■ **WHAT YOU HAVE TO DO**:
An exact copy of all the data is the required output.

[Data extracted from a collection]
--------------------

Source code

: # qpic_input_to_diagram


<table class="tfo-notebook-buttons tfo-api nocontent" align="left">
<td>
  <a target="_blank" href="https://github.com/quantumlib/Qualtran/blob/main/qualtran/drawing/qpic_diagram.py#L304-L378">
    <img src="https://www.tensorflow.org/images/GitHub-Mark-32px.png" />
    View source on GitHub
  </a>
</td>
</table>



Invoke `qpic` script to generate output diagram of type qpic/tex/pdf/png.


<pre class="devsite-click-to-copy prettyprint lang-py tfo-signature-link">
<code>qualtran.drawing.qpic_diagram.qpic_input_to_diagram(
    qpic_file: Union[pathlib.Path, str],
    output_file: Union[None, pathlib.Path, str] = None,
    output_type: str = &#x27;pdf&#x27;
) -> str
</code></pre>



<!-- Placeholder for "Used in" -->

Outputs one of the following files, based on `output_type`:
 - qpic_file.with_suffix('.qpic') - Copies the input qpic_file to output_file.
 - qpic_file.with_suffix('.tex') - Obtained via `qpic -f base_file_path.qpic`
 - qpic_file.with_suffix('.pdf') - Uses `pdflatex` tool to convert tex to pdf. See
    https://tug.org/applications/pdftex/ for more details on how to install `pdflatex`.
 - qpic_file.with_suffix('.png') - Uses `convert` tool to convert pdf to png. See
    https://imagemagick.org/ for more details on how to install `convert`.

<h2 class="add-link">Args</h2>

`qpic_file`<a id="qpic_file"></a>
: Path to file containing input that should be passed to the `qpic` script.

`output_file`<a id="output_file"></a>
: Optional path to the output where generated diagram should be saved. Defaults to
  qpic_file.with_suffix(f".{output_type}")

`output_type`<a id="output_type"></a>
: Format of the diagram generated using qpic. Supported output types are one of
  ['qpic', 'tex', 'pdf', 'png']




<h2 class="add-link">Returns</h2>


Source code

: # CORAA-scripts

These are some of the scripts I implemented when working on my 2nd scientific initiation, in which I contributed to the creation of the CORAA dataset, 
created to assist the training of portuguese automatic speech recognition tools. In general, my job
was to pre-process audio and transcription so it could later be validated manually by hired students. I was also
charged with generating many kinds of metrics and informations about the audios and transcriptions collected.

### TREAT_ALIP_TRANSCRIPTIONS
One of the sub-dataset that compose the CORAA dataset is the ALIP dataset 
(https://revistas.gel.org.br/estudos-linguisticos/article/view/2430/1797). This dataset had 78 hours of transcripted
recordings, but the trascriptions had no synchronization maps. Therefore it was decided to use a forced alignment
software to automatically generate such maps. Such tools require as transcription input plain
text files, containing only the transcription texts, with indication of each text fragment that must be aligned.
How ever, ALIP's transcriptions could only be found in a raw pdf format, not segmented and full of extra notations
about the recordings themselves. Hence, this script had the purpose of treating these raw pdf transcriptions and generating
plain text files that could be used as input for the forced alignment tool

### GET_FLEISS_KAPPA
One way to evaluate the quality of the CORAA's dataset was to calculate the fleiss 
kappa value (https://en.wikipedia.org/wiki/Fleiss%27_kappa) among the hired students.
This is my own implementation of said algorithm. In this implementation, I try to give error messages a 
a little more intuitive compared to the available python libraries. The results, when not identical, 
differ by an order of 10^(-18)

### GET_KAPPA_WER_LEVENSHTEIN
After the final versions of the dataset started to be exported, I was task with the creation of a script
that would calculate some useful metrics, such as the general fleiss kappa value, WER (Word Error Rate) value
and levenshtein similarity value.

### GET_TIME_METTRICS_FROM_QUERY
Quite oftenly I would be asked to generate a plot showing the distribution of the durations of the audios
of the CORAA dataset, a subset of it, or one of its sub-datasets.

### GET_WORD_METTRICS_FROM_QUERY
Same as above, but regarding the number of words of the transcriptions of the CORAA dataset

--------------------

■ **WRITTEN SOLUTION**:
Source code

: # qpic_input_to_diagram


<table class="tfo-notebook-buttons tfo-api nocontent" align="left">
<td>
  <a target="_blank" href="https://github.com/quantumlib/Qualtran/blob/main/qualtran/drawing/qpic_diagram.py#L304-L378">
    <img src="https://www.tensorflow.org/images/GitHub-Mark-32px.png" />
    View source on GitHub
  </a>
</td>
</table>



Invoke `qpic` script to generate output diagram of type qpic/tex/pdf/png.


<pre class="devsite-click-to-copy prettyprint lang-py tfo-signature-link">
<code>qualtran.drawing.qpic_diagram.qpic_input_to_diagram(
    qpic_file: Union[pathlib.Path, str],
    output_file: Union[None, pathlib.Path, str] = None,
    output_type: str = &#x27;pdf&#x27;
) -> str
</code></pre>



<!-- Placeholder for "Used in" -->

Outputs one of the following files, based on `output_type`:
 - qpic_file.with_suffix('.qpic') - Copies the input qpic_file to output_file.
 - qpic_file.with_suffix('.tex') - Obtained via `qpic -f base_file_path.qpic`
 - qpic_file.with_suffix('.pdf') - Uses `pdflatex` tool to convert tex to pdf. See
    https://tug.org/applications/pdftex/ for more details on how to install `pdflatex`.
 - qpic_file.with_suffix('.png') - Uses `convert` tool to convert pdf to png. See
    https://imagemagick.org/ for more details on how to install `convert`.

<h2 class="add-link">Args</h2>

`qpic_file`<a id="qpic_file"></a>
: Path to file containing input that should be passed to the `qpic` script.

`output_file`<a id="output_file"></a>
: Optional path to the output where generated diagram should be saved. Defaults to
  qpic_file.with_suffix(f".{output_type}")

`output_type`<a id="output_type"></a>
: Format of the diagram generated using qpic. Supported output types are one of
  ['qpic', 'tex', 'pdf', 'png']




<h2 class="add-link">Returns</h2>


Source code

: # CORAA-scripts

These are some of the scripts I implemented when working on my 2nd scientific initiation, in which I contributed to the creation of the CORAA dataset, 
created to assist the training of portuguese automatic speech recognition tools. In general, my job
was to pre-process audio and transcription so it could later be validated manually by hired students. I was also
charged with generating many kinds of metrics and informations about the audios and transcriptions collected.

### TREAT_ALIP_TRANSCRIPTIONS
One of the sub-dataset that compose the CORAA dataset is the ALIP dataset 
(https://revistas.gel.org.br/estudos-linguisticos/article/view/2430/1797). This dataset had 78 hours of transcripted
recordings, but the trascriptions had no synchronization maps. Therefore it was decided to use a forced alignment
software to automatically generate such maps. Such tools require as transcription input plain
text files, containing only the transcription texts, with indication of each text fragment that must be aligned.
How ever, ALIP's transcriptions could only be found in a raw pdf format, not segmented and full of extra notations
about the recordings themselves. Hence, this script had the purpose of treating these raw pdf transcriptions and generating
plain text files that could be used as input for the forced alignment tool

### GET_FLEISS_KAPPA
One way to evaluate the quality of the CORAA's dataset was to calculate the fleiss 
kappa value (https://en.wikipedia.org/wiki/Fleiss%27_kappa) among the hired students.
This is my own implementation of said algorithm. In this implementation, I try to give error messages a 
a little more intuitive compared to the available python libraries. The results, when not identical, 
differ by an order of 10^(-18)

### GET_KAPPA_WER_LEVENSHTEIN
After the final versions of the dataset started to be exported, I was task with the creation of a script
that would calculate some useful metrics, such as the general fleiss kappa value, WER (Word Error Rate) value
and levenshtein similarity value.

### GET_TIME_METTRICS_FROM_QUERY
Quite oftenly I would be asked to generate a plot showing the distribution of the durations of the audios
of the CORAA dataset, a subset of it, or one of its sub-datasets.

### GET_WORD_METTRICS_FROM_QUERY
Same as above, but regarding the number of words of the transcriptions of the CORAA dataset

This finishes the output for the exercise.